Выбрать главу

От маленькой группы, которая почему-то всегда собирается у дверей деревенского станционного домика к моменту прибытия поездов, отделился грум и, дотронувшись до шляпы, спросил Антони:

— Вы к мистеру Скропу, сэр?

— Да.

— Коляска ждет вас, сэр!

Итак, Скроп остался верен своим лошадям — в этом отношении он не изменился. Тони, пожалуй, обрадовался: ему достаточно приелся механизированный транспорт. Грум говорил тихим, покорным голосом.

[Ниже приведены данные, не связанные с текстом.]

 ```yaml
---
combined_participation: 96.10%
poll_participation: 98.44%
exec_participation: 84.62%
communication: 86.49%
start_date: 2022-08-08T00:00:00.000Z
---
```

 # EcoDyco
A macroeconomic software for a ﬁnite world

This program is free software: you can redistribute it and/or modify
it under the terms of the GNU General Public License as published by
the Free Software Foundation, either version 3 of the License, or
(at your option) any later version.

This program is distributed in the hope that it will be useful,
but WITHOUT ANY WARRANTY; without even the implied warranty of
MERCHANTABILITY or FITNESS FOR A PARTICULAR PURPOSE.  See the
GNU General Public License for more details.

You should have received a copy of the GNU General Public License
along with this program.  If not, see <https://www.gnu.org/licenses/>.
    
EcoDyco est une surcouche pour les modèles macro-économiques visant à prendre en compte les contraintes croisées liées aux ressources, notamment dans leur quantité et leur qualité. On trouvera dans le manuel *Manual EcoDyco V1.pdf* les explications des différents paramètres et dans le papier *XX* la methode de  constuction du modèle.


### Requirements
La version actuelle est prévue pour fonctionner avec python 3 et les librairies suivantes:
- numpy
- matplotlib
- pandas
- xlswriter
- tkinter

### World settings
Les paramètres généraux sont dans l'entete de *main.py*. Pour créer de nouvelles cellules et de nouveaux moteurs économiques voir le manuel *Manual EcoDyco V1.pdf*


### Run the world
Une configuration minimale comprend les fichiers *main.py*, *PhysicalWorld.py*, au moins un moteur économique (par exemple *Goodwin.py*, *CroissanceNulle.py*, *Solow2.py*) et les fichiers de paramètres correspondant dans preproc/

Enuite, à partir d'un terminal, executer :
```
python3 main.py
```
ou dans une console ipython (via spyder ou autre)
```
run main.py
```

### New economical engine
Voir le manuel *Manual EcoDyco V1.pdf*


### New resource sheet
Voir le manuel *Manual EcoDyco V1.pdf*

Он был очень худощав и загорел, и в его глазах застыло то неописуемое выражение — выражение глаз побывавшего на войне солдата, — которое так хорошо знал Тони. Его не столько взволновали замаскированное страдание и ужас, сколько безжизненная, безнадежная покорность, трагическое безразличие. Он был убежден, что можно определить этого человека пятью словами: «нерегулярная кавалерия, Египет, Галлиполи, Палестина», и чуть было не произнес их вслух, пока они пересекали грязную дорогу, направляясь к коляске. Но это было бы бестактно, поэтому Тони просто спросил:

— Как поживает мистер Скроп? Надеюсь, хорошо?

— Неважно, сэр. Он сильно постарел и очень зябнет. Но он прекрасно держится.

Местности, через которую они проезжали, Антони сперва не узнал, так как станция была на новой железнодорожной ветке. Пока они ехали по влажной гудронированной дороге, его внимание было всецело поглощено лошадью, которая, казалось, вот-вот упадет. Не раз она скользила на гладкой поверхности, и Тони видел, как напрягались сухожилия и мышцы ее задних ног, когда она силилась удержать равновесие. Но вот экипаж свернул на узкую, негудронированную аллею, и тотчас же началась знакомая Тони местность. Он с волнением смотрел на сырые поля, безлистные деревья и овечьи загоны, смутно поднимавшиеся к низким, мглистым облакам. Весна была такой поздней и холодной, что на живых изгородях еще не распускались почки, там и сям мелькали подснежники и зеленые остроконечные головки дикого арума. В защищенной ложбине Тони увидел маленькие золотистые сережки ивы и побеги едва зацветавшего терновника. Но как ни взволновали его эти родные ему поля и первые предвестники английских весенних цветов, все же он невольно почувствовал однообразие, унылость и отсутствие одухотворенности в этом пейзаже, что его разочаровывало. Он так часто тосковал по ним в грязи и грохоте окопов и Лондона, а сейчас испытывал одно лишь разочарование и страстно мечтал о высоких, усеянных цветами утесах над зеленовато-синим морем, с величественными горами, царственно покоящимися в отдалении. Англия стала для него пресной и безвкусной.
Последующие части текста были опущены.